Cemre düştü. Havalar bahar tadında. Gölgeler hala kışlığını sürdürse de Güneş doğayı neşelendiriyor. Bursalılar bilir, dağdan gelen küçük çayın şırıltısıyla çay içmek keyiflidir Simit Sarayı’nda. Üç kat aşağı iner dere boyunda üstünüzdeki köprüden gelen geçeni izler, insan davranışlarının çeşitliliğine şahit olursunuz. Yanı başınızda konuşulanlara kulak tıkayamazsınız çünkü pek çok insan ev rahatlığında sohbet etmekte bir sakınca görmez. Şimdi onlara bir de telefon konuşmaları eklendi ve özel hayat yerle yeksan oldu.
“Komşu çocuğun düğün masrafları dert olmuş. Değmezmiş. Zaten askere bile gitmemiş nasıl yaptıysa. Nasıl adam olacakmış ki? Bilmem ne marka arabasına pek havalı binip günaydın bile demiyormuş. Dil bilse yurt dışında okusa bile adam olamazmış, başı secde görmezmiş yüzü gülmezmiş.” Hiç tanımadığım bu genç adamın tercihleri için böyle malzeme yapılması canımı sıktı. Hasta olabilir, işini sevmiyor olabilir, evliliğe zorlanıyor olabilir, edebinden başını kaldırmıyor olabilir diye düşünmeleri gerekirken yeni deyimle gömdükçe gömdüler delikanlıyı.
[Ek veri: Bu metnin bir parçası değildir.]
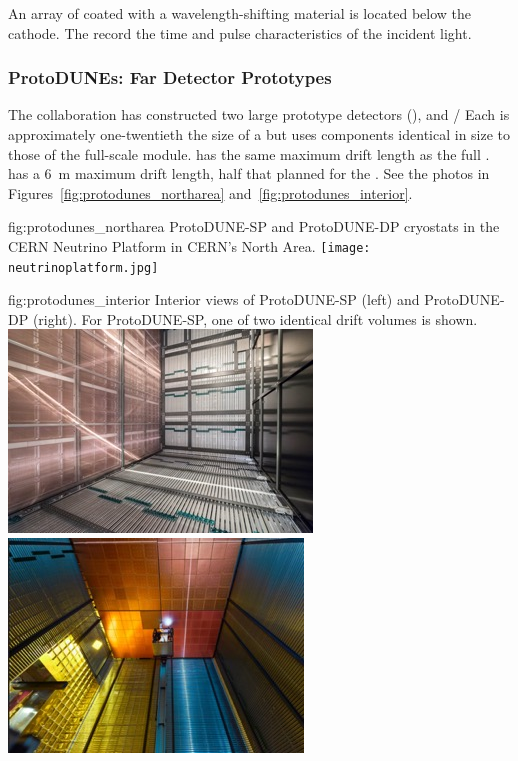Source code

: An array of  coated with a wavelength-shifting material is located below the cathode. The  record  the time and pulse characteristics of the incident light.



\FloatBarrier

\subsubsection{ProtoDUNEs: Far Detector Prototypes}

The  collaboration has constructed 
two large prototype detectors (),  and / %
 Each is approximately one-twentieth the size of a   but uses components identical in size to those of the full-scale module.  has the same \spmaxdrift maximum drift length as the full .  has a \SI{6}{m} maximum drift length, half that planned for the . See the photos in Figures~\ref{fig:protodunes_northarea} and~\ref{fig:protodunes_interior}.

\begin{dunefigure}
{fig:protodunes_northarea}
{ProtoDUNE-SP and ProtoDUNE-DP cryostats in the CERN Neutrino Platform in CERN's North Area.}
\texttt{[image: neutrinoplatform.jpg]}
\end{dunefigure}

\begin{dunefigure}
{fig:protodunes_interior}
{Interior views of ProtoDUNE-SP (left) and ProtoDUNE-DP (right). For ProtoDUNE-SP, one of two identical drift volumes is shown.}
\includegraphics[width=0.46\linewidth]{graphics/ProtoDUNE-sp-interior.jpg}\hspace{0.05\linewidth}
\includegraphics[width=0.44\linewidth]{graphics/protodune-dp-interior.jpg}
\end{dunefigure}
“Ben” diye başlayan cümlelerden hoşlanmasam bile bu konuyu anlatmak için mecburum.
Allah kullarına özgür irade ile “muayyen bir vakte kadar” istediği gibi davranma özgürlüğü vermiştir. Sonrasına da seçiminize göre Yüce mahkemede karar verilecek. İnananlar için böyle.
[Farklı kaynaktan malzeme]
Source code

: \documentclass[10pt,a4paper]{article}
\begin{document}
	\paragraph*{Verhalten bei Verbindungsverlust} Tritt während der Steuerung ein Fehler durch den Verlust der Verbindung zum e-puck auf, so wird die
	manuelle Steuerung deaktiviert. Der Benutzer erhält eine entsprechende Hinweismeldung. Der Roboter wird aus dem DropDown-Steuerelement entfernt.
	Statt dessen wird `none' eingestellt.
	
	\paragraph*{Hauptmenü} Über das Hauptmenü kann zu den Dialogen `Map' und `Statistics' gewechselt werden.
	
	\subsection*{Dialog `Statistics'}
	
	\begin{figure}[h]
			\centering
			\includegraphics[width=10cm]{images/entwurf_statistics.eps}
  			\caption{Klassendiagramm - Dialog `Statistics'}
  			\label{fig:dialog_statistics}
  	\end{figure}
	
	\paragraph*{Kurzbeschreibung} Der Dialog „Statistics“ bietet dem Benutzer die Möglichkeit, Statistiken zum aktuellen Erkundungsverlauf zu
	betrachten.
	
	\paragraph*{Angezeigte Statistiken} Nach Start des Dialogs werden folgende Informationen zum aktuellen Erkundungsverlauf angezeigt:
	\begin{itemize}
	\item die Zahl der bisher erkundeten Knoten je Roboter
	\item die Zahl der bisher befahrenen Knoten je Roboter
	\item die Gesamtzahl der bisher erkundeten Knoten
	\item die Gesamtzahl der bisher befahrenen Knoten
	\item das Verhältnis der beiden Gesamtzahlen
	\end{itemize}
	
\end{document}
Allah bu hakkı tanırken insanların bir şeyleri zorla sevdirme baskısı benim vicdanımı hep rahatsız etmiştir, Bir rengi, bir insanı, bir dini, bir memleketi, bir geleneği ve daha birçok şeyi zorla sevdiremezsiniz. Mecbur bıraktığınızda insan ruhu hastalanır. Çünkü baskı yaratılış felsefesine aykırıdır, Sınırsız özgürlükten bahsetmiyorum.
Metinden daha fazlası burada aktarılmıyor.